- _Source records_
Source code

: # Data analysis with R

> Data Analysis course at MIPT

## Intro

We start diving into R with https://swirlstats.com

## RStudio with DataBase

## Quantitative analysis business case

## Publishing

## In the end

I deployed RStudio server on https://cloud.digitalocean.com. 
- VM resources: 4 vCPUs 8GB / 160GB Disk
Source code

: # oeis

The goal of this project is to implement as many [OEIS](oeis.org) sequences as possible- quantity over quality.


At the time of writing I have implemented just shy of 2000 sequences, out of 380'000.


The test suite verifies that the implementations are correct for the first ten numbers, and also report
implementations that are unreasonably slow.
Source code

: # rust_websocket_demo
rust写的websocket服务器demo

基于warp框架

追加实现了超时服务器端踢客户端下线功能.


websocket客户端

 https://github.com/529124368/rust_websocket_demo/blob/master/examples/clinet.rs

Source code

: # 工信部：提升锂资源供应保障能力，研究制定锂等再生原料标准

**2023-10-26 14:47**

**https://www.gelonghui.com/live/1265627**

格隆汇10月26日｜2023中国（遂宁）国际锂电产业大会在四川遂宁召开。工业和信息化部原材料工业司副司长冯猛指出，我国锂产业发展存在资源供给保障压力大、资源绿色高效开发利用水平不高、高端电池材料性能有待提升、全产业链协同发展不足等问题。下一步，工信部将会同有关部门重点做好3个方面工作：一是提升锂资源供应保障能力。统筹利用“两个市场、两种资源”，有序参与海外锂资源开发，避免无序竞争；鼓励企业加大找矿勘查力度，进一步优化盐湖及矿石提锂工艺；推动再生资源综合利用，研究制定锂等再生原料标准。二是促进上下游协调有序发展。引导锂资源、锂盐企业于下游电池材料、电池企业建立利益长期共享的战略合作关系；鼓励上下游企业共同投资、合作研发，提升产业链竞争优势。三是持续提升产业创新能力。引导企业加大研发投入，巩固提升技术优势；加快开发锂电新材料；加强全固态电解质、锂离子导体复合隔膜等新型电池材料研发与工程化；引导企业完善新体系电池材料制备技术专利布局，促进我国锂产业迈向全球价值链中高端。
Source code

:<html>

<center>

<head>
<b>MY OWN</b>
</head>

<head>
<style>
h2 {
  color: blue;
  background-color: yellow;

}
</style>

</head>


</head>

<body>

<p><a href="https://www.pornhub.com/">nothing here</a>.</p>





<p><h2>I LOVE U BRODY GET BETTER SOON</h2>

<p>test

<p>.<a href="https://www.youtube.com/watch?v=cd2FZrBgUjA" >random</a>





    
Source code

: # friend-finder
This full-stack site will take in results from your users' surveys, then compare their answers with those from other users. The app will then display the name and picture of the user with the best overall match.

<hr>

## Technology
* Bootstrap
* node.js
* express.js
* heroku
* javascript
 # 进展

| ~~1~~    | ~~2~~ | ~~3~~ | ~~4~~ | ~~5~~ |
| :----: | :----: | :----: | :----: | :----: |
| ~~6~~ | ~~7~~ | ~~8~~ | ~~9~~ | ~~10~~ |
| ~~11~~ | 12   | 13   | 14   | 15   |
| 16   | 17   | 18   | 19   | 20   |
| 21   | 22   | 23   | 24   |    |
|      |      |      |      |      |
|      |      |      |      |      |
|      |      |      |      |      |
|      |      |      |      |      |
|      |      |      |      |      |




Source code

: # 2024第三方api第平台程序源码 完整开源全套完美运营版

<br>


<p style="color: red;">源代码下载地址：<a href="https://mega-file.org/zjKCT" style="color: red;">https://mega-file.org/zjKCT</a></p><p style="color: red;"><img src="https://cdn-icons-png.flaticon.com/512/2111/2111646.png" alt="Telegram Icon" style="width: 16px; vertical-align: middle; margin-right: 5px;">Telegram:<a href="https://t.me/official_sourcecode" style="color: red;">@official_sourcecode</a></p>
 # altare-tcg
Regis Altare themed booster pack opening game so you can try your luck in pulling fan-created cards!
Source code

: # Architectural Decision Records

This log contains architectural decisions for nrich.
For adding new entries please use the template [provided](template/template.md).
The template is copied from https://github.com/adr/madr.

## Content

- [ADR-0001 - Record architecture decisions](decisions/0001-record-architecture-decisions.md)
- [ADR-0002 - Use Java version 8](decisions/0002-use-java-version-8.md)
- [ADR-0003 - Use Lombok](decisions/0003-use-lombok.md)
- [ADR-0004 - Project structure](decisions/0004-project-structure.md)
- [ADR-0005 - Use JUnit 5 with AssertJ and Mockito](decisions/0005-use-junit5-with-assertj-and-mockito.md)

==

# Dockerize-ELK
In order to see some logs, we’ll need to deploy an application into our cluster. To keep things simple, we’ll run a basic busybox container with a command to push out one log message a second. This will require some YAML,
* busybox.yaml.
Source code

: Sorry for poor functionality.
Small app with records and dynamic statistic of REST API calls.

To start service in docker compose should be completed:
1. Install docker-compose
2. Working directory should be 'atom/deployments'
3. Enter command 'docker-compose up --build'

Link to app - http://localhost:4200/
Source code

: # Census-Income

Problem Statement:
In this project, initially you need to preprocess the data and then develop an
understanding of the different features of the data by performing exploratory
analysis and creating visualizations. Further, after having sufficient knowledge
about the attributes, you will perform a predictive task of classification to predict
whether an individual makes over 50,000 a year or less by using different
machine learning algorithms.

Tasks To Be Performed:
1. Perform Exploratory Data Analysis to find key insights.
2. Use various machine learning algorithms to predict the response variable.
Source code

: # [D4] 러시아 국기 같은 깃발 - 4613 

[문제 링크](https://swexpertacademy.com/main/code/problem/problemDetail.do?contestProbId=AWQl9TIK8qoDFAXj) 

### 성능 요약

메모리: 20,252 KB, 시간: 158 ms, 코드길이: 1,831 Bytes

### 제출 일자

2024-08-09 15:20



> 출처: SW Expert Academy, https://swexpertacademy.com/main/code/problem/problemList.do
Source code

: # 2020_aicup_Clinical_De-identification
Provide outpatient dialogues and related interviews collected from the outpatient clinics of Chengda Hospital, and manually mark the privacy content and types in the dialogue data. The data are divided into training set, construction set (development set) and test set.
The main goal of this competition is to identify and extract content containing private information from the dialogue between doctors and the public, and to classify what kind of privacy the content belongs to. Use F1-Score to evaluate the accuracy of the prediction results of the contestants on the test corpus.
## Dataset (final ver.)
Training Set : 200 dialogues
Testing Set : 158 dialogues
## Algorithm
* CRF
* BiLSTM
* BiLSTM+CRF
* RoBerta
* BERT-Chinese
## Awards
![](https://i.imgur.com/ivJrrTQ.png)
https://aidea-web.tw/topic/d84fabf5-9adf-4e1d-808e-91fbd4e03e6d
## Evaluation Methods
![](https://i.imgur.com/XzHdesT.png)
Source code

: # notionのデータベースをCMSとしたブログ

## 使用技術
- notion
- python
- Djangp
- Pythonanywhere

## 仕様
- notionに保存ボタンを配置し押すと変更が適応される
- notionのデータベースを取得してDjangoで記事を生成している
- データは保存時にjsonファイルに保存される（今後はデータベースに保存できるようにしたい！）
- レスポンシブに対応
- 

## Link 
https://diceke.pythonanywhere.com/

--

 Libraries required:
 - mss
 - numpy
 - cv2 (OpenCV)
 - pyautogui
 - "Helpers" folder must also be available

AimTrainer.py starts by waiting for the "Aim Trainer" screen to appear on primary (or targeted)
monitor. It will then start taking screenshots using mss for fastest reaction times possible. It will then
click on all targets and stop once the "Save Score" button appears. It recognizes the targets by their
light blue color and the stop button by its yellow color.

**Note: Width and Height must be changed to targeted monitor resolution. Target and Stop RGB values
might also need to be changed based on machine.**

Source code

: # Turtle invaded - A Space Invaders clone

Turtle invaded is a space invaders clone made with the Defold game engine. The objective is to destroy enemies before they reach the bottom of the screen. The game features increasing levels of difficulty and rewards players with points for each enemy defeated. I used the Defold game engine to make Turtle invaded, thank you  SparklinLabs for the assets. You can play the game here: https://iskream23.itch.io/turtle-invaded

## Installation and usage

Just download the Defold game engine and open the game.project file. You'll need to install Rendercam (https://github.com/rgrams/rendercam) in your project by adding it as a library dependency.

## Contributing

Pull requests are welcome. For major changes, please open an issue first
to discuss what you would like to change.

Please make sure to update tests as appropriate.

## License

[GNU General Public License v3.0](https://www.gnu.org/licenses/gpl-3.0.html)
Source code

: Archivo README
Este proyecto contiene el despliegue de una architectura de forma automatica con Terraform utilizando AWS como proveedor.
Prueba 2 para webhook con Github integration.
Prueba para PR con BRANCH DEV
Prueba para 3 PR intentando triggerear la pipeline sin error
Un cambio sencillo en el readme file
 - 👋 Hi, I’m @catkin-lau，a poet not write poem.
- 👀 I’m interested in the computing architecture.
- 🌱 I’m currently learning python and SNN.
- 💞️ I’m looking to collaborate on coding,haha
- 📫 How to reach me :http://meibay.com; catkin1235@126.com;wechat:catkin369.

- _Exercise instructions_
Reproduce, character for character, only the lines of the preceding data that start at the line with "- Pythonanywhere" and end at the line with "https://diceke.pythonanywhere.com/", both included.

- _Completed task_
- Pythonanywhere

## 仕様
- notionに保存ボタンを配置し押すと変更が適応される
- notionのデータベースを取得してDjangoで記事を生成している
- データは保存時にjsonファイルに保存される（今後はデータベースに保存できるようにしたい！）
- レスポンシブに対応
- 

## Link 
https://diceke.pythonanywhere.com/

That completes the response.